I would be fine with the {{{identifier: id}}} unquote accepting both Q::Identifier nodes and Str values. Q::Identifier is basically the only node type where I think this automatic coercion would make sense.

Unquotes in other places

These are the remaining things I can think of where an unquote would make sense:

• Sequence of statements (Q::Statements)
• Parameter list (Q::Parameters)
• Argument list
• Standalone block (Q::Block)
• Trait (Q::Trait) — note: we should probably have a Q::Traits container, just like we do for statements and parameters
• Individual statement (Q::Statement) — not sure what this one'll give us over sequence of statements, but it's possible it might be useful
• Lambda — interesting; this one is in the grammar but not reified among the Q nodes
• "Expr block" — ditto
• Unquote (Q::Unquote) — mind explosion — note that this is only allowed inside a Q::Quasi

Visitors can help do dynamic dispatch on a Qtree. They provide a laid-back way to just match on structures rather writing out the conditionals explicitly.

Example: counting statements in the program:

statementCount = 0;

var visitor = {
    Q(q) {
        visitChildren(q, visitor);
    },
    Q::Statement(stmt, super) {
        statementCount = statementCount + 1;
        super(stmt);
    },
};

visit(currentCompunit, visitor);

This example assumes the object literal syntax in #25. We could probably achieve something similar with (a) arrays, or (b) an opaque visitor() constructor and some visitor-specific version of setProp. But it'd be clunky, which speaks in favor of implementing the literal syntax.

The visitor object sent to the visit function is supposed to contain keys corresponding to the available Qtree types. It would probably make sense to die on an unknown type, which is likely to be a typo.

By default, Qtree nodes match against the most specific function provided (like Q::Statement), but if that one isn't present, they search up the inheritance chain all the way up to Q. The first one found is called. If no matching function is found, then the node is simply dropped on the floor in silent success.

The functions defined inside the visitor object can have an optional first parameter, which will be populated with the visited Qtree node.
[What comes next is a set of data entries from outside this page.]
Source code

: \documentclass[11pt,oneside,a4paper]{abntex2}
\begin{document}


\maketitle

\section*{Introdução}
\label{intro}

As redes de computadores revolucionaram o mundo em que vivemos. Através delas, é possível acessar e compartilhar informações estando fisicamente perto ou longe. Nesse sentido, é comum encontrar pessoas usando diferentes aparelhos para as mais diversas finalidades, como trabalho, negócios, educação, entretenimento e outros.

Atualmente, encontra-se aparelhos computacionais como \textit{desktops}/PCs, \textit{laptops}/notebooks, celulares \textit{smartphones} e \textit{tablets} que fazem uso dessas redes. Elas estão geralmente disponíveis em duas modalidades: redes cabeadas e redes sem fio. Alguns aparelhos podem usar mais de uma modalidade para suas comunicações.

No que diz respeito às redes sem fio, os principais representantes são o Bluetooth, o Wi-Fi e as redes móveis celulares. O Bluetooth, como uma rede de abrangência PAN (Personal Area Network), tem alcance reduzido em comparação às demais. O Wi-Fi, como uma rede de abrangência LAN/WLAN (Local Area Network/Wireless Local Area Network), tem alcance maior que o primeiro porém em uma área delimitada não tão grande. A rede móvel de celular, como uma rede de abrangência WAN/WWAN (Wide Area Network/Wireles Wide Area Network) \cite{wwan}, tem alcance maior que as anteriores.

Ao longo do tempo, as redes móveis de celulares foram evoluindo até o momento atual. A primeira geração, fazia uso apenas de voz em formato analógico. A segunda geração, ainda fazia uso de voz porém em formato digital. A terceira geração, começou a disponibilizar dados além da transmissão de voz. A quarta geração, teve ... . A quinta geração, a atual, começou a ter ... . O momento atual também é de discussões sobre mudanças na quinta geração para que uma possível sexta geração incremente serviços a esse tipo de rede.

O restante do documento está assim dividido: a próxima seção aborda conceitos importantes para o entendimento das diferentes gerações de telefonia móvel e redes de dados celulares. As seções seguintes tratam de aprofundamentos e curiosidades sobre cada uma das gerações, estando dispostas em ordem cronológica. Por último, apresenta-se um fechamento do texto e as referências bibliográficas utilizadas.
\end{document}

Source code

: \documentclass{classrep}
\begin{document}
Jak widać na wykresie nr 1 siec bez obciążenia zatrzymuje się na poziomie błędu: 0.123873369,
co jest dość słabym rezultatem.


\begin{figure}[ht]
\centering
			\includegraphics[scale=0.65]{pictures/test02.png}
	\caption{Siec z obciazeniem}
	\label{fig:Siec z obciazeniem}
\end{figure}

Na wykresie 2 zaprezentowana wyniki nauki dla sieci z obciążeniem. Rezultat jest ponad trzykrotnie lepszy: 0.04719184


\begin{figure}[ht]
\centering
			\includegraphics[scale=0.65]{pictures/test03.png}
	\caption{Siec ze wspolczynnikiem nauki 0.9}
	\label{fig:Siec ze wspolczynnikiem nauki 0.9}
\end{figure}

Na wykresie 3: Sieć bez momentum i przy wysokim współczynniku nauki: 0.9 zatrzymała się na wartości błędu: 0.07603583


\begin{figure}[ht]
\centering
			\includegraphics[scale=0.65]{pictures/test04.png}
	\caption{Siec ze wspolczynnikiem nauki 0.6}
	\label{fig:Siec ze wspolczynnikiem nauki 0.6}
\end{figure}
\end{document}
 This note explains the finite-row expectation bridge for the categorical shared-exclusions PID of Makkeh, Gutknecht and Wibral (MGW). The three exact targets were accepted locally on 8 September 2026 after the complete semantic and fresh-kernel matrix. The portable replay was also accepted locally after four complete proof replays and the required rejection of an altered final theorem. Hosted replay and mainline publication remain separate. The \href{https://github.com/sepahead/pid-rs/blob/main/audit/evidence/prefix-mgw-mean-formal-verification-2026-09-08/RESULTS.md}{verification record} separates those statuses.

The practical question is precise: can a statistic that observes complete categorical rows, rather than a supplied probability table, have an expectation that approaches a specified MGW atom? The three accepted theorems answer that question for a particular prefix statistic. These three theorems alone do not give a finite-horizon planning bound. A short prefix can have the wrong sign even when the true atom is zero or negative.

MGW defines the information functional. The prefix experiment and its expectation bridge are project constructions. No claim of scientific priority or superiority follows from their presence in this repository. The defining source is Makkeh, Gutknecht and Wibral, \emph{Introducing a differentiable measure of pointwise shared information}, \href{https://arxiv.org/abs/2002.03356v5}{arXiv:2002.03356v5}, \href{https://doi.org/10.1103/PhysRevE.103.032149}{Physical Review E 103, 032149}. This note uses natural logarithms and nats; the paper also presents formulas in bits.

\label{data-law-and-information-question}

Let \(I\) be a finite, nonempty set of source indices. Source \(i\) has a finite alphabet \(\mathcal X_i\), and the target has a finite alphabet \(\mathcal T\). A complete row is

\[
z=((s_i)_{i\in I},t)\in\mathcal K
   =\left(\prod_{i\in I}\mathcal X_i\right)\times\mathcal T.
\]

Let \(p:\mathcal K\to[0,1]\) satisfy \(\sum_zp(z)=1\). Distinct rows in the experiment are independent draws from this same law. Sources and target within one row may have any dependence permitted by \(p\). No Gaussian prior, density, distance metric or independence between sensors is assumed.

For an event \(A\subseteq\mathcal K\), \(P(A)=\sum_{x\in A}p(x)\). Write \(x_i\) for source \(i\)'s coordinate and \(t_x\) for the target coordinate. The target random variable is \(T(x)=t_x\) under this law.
It can have an optional second parameter super, which will be a reference to whatever Qtree node's visitor function is immediately above this Qtree node's visitor function in the inheritance hierarchy. (For example, Q::Statement::If would have a super of Q::Statement, which would have a super of Q.)

The visitChildren is a convenience setting function, something like this:

sub visitChildren(q, visitor) {
    for children(q) -> child {
        visit(child, visitor);
    }
}

We don't have a children() setting function, but we totally could have.

Currently,

int(Q::Literal::Int(42));            # 42
str(Q::Literal::Str("Bond"));        # "Bond"
array(Q::Literal::Array([1, 2]));    # [1, 2]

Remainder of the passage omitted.